In zztat the gauge is where the measurements take place. The gauge acts as a filter for the data produced by your metric and only lets data points pass which we consider "not good". In other words, the gauge's filters are to be set up in such a way that they match the problematic values.
To use the all-too-familiar example of tablespaces - you want your gauge to return the tablespaces which are running full so that it can act on it; you don't want it to return the tablespaces that have enough free space. The metric's job is to capture "all the data" that you'd like to collect (and archive). The gauge just filters the data that needs further attention.
Like zztat's metrics, a gauge can operate in different modes, controlled by the flags which are assigned to it. Without any flags, a gauge is referred to as a standard gauge and is executed normally through the Oracle scheduler.
A standard gauge is defined by the following characteristics:
- The gauge is assigned to a standard metric.
- A gauge job is scheduled and executed by the Oracle scheduler.
- The gauge is assigned a default volume, expressed in a temporal fashion.
An auto-sync gauge is defined by the following characteristics:
- The gauge is automatically triggered by the SYNC process when the corresponding metric has completed its snapshot.
- The gauge volume is ignored - all data collected by the metric is scanned.
- If there are multiple gauges defined for the metric in question, they will fire in alphabetical order, but asynchronously (virtually at the same time).
Please note that there is currently no means to establish dependency between multiple auto-sync gauges - e.g. they will always fire at the same time and you can't (yet) instruct zztat to let one gauge complete before the next one fires.
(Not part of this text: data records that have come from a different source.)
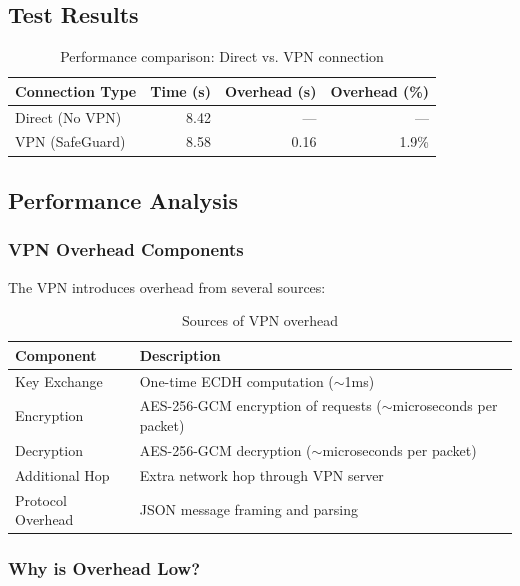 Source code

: \documentclass[12pt,a4paper]{article}
\begin{document}
\subsection{Test Results}

\begin{table}[H]
\centering
\begin{tabular}{@{}lrrr@{}}
\toprule
\textbf{Connection Type} & \textbf{Time (s)} & \textbf{Overhead (s)} & \textbf{Overhead (\%)} \\ \midrule
Direct (No VPN) & 8.42 & --- & --- \\
VPN (SafeGuard) & 8.58 & 0.16 & 1.9\% \\
\bottomrule
\end{tabular}
\caption{Performance comparison: Direct vs. VPN connection}
\end{table}

\subsection{Performance Analysis}

\subsubsection{VPN Overhead Components}

The VPN introduces overhead from several sources:

\begin{table}[H]
\centering
\begin{tabular}{@{}lp{9cm}@{}}
\toprule
\textbf{Component} & \textbf{Description} \\ \midrule
Key Exchange & One-time ECDH computation ($\sim$1ms) \\
Encryption & AES-256-GCM encryption of requests ($\sim$microseconds per packet) \\
Decryption & AES-256-GCM decryption ($\sim$microseconds per packet) \\
Additional Hop & Extra network hop through VPN server \\
Protocol Overhead & JSON message framing and parsing \\
\bottomrule
\end{tabular}
\caption{Sources of VPN overhead}
\end{table}

\subsubsection{Why is Overhead Low?}
\end{document}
This may change in future versions.
Logic Brings Order to Chaos
By default when you are creating a gauge, any columns that you will add to the gauge which will act as filters for your data, will be combined using the logical OR operator. For example, if you are defining a gauge to monitor tablespace free space, you may want to check if the percentage free space falls below a certain threshold OR the amount of space available falls below a certain threshold. In these cases, logical OR makes perfect sense.
You may however have a requirement to combine the filters with the logical AND operator instead. This is supported and can be achieved by setting the LOGICAL_AND flag on the gauge. An example of this would be the default session wait gauge SES_LATCH, which filters the events by type and then has gauge columns that act only if the type matches the desired type (in this case latches) AND the threshold exceeds our warning / critical limits.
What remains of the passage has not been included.